Corporate Wellness1. Clean out the vending machines. Strip out the cookies and candy bars, and replace them with healthier snacks such as granola bars and reduced-fat or low-calorie treats.

2. Invest in pedometers. For just a few dollars each, you can buy pedometers for your employees. Pass them out and encourage staffers to keep track of the number of daily steps, walking a few extra each day. You can even start a walking competition at work. Ask your insurance provider. Some offer pedometers for free.

3. Give employees fast-food facts. Did you know that a Burger King Whopper with cheese packs 770 calories and 48 grams of fat? Your employees might not know, either. Create a pocket guide to help employees make informed decisions for themselves and their families when they run through the drive-through window after work. You can aggregate information available on most major fast-food chains’ Web sites. Or, check a Web site like CalorieKing.com.

4. Offer health-risk assessments. Employees who complete assessments may find risk factors and then be able to take steps to head off health threats. For $5 to $15 per employee, your insurance company or a third-party vendor may be able to provide personal online assessments — usually 80 to 120 questions — based on a user’s family health history, eating habits and physical activity.

Be sure to make assessments voluntary and confidential, and assure employees that the results won’t be shared with anyone.
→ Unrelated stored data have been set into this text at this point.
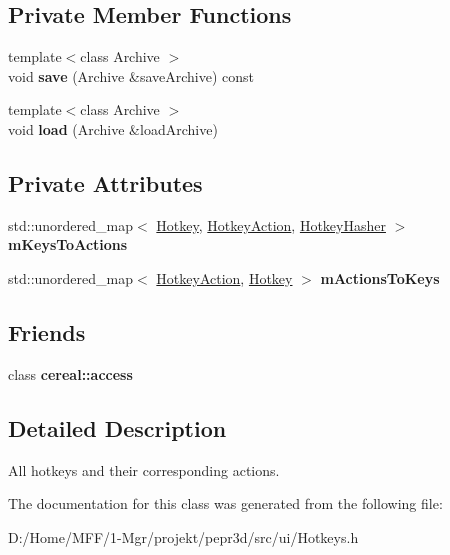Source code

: \subsection*{Private Member Functions}
\begin{DoxyCompactItemize}
\item 
\mbox{\label{classpepr3d_1_1_hotkeys_a09f080ad99f8f9b74f32be2758ff6680}} 
{\footnotesize template$<$class Archive $>$ }\\void {\bfseries save} (Archive \&save\+Archive) const
\item 
\mbox{\label{classpepr3d_1_1_hotkeys_a2f2a9f76a541573fe059f24bca1ace54}} 
{\footnotesize template$<$class Archive $>$ }\\void {\bfseries load} (Archive \&load\+Archive)
\end{DoxyCompactItemize}
\subsection*{Private Attributes}
\begin{DoxyCompactItemize}
\item 
\mbox{\label{classpepr3d_1_1_hotkeys_ace32a0c35b2c80135b45460dca1fd313}} 
std\+::unordered\+\_\+map$<$ \mbox{\hyperlink{structpepr3d_1_1_hotkey}{Hotkey}}, \mbox{\hyperlink{namespacepepr3d_ae35d8dfd4e5925d633f100eb9b525cbe}{Hotkey\+Action}}, \mbox{\hyperlink{structpepr3d_1_1_hotkey_hasher}{Hotkey\+Hasher}} $>$ {\bfseries m\+Keys\+To\+Actions}
\item 
\mbox{\label{classpepr3d_1_1_hotkeys_afd769fcf12839dafab79c6d4da780412}} 
std\+::unordered\+\_\+map$<$ \mbox{\hyperlink{namespacepepr3d_ae35d8dfd4e5925d633f100eb9b525cbe}{Hotkey\+Action}}, \mbox{\hyperlink{structpepr3d_1_1_hotkey}{Hotkey}} $>$ {\bfseries m\+Actions\+To\+Keys}
\end{DoxyCompactItemize}
\subsection*{Friends}
\begin{DoxyCompactItemize}
\item 
\mbox{\label{classpepr3d_1_1_hotkeys_ab2f44cbb59a08132f4c843e5225bba0e}} 
class {\bfseries cereal\+::access}
\end{DoxyCompactItemize}


\subsection{Detailed Description}
All hotkeys and their corresponding actions. 

The documentation for this class was generated from the following file\+:\begin{DoxyCompactItemize}
\item 
D\+:/\+Home/\+M\+F\+F/1-\/\+Mgr/projekt/pepr3d/src/ui/Hotkeys.\+h\end{DoxyCompactItemize}

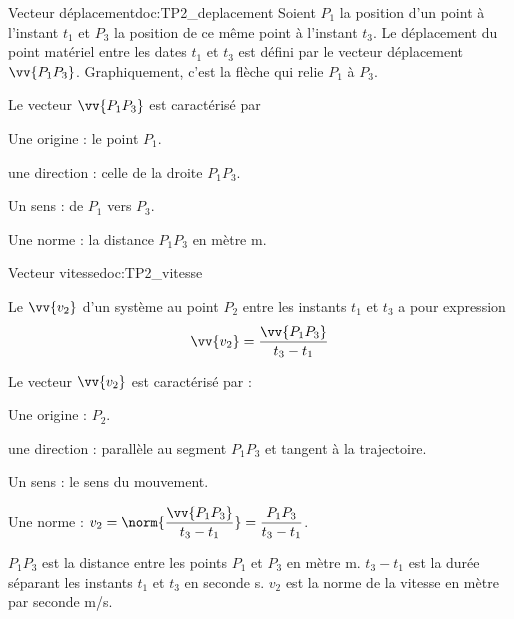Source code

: \newpage
\vspace*{-40pt}
\begin{doc}{Vecteur déplacement}{doc:TP2_deplacement}
  Soient $P_1$ la position d'un point à l'instant $t_1$ et $P_3$ la position de ce même point à l'instant $t_3$.
  Le déplacement du point matériel entre les dates $t_1$ et $t_3$ est défini par le vecteur déplacement $\vv{P_1 P_3}$.
  Graphiquement, c'est la flèche qui relie $P_1$ à $P_3$. 
  
  Le vecteur $\vv{P_1 P_3}$ est caractérisé par
  \vspace*{-8pt}
  \begin{multicols}{2}
  \begin{listePoints}
    \item Une origine : le point $P_1$.
    \item une direction : celle de la droite $P_1 P_3$.
    \item Un sens : de $P_1$ vers $P_3$.
    \item Une norme : la distance $P_1 P_3$ en mètre \unit{m}.
  \end{listePoints}
  \end{multicols}
\end{doc}

\begin{doc}{Vecteur vitesse}{doc:TP2_vitesse}
  \begin{encart}
    Le  $\vv{v_2}$ d'un système au point $P_2$ entre les instants $t_1$ et $t_3$ a pour expression
    \begin{equation*}
      \vv{v_2} = \frac{\vv{P_1 P_3}}{t_3 - t_1}
    \end{equation*}
  \end{encart}
  
  Le vecteur $\vv{v_2}$ est caractérisé par :
  \vspace*{-8pt}
  \begin{multicols}{2}
  \begin{listePoints}
    \item Une origine : $P_2$.
    \item une direction : parallèle au segment $P_1 P_3$ et tangent à la trajectoire.
    \item Un sens : le sens du mouvement.
    \item Une norme : $v_2 
    = \displaystyle \norm{\frac{\vv{P_1 P_3}}{t_3 - t_1}}
    = \displaystyle \frac{P_1 P_3}{t_3 - t_1}$.
  \end{listePoints}
  \end{multicols}
  
  $P_1 P_3$ est la distance entre les points $P_1$ et $P_3$ en mètre \unit{\m}.
  $t_3 - t_1$ est la durée séparant les instants $t_1$ et $t_3$ en seconde \unit{\s}.
  $v_2$ est la norme de la vitesse en mètre par seconde \unit{\m/\s}.
\end{doc}



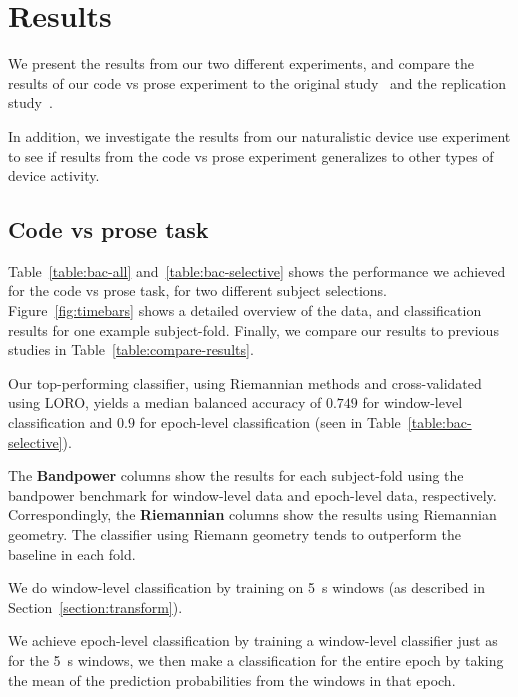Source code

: \chapter{Results}\label{section:results}

    We present the results from our two different experiments, and compare the results of our code vs prose experiment to the original study~\cite{floyd_decoding_2017} and the replication study~\cite{fucci_replication_2019}. 

    In addition, we investigate the results from our naturalistic device use experiment to see if results from the code vs prose experiment generalizes to other types of device activity.

    \vfill
    \pagebreak
    \section{Code vs prose task}
        Table~\ref{table:bac-all} and~\ref{table:bac-selective} shows the performance we achieved for the code vs prose task, for two different subject selections. Figure~\ref{fig:timebars} shows a detailed overview of the data, and classification results for one example subject-fold. Finally, we compare our results to previous studies in Table~\ref{table:compare-results}.

        

        Our top-performing classifier, using Riemannian methods and cross-validated using LORO, yields a median balanced accuracy of $0.749$  for window-level classification and $0.9$ for epoch-level classification (seen in Table~\ref{table:bac-selective}).

        The \textbf{Bandpower} columns show the results for each subject-fold using the bandpower benchmark for window-level data and epoch-level data, respectively. Correspondingly, the \textbf{Riemannian} columns show the results using Riemannian geometry. The classifier using Riemann geometry tends to outperform the baseline in each fold.

        We do window-level classification by training on \SI{5}{\second} windows (as described in Section~\ref{section:transform}).

        We achieve epoch-level classification by training a window-level classifier just as for the \SI{5}{\second} windows, we then make a classification for the entire epoch by taking the mean of the prediction probabilities from the windows in that epoch.


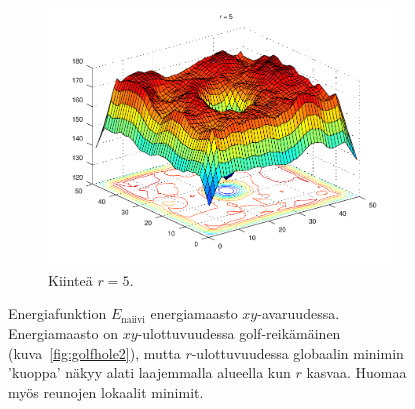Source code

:\begin{figure}[p]
    \begin{subfigure}[b]{0.7\textwidth}
            \includegraphics[width=\textwidth]{figures/golfhole3.pdf}
        \caption{Kiinteä $r=5$.
            \label{fig:golfhole3}
        }
    \end{subfigure}
    \caption{Energiafunktion $E_\text{naiivi}$ energiamaasto $xy$-avaruudessa.
        Energiamaasto on $xy$-ulottuvuudessa golf-reikämäinen (kuva~\ref{fig:golfhole2}), mutta $r$-ulottuvuudessa globaalin minimin 'kuoppa' näkyy alati laajemmalla alueella kun $r$ kasvaa.
        Huomaa myös reunojen lokaalit minimit.
        \label{fig:golfholes}}
\end{figure}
Offer two free movie tickets or another token to entice employees to complete the assessment.

5. Review claims.
 When it’s time to renew your company’s health insurance, look at your claims data. If you know many employees have blood-pressure problems, considering bringing in speakers to talk about managing it or screeners from a local hospital or clinic.
But you may not need to review claims data to spot opportunities for taking preventative steps. If, for instance, a lot of employees are men in their 50s, you might want to consider covering prostate screenings.

– Companies that want to take a bigger step toward employee wellness may want to try an employee contest or challenge, a friendly competition that may pit groups of employees against one another. The format is a natural fit for small companies, where the camaraderie can lend itself to teamwork and competitive spirit.

Developing such contests can be time-consuming and expensive. But they can pay off with healthier employees and lower health-care costs. For example, at one small company, employees team up and also individually earn $3 for every 1% of body weight they lose. At the end of a quarter, each member of the winning team receives as much as $50 and second-place-team members a little less.

Another company offers an optional wellness program in which employees participate in a nine-month contest and earn points by completing health and fitness challenges. The grand prize: $1,500 toward exercise equipment or a gym membership, in addition to a $1,500 spa package and $500 cash.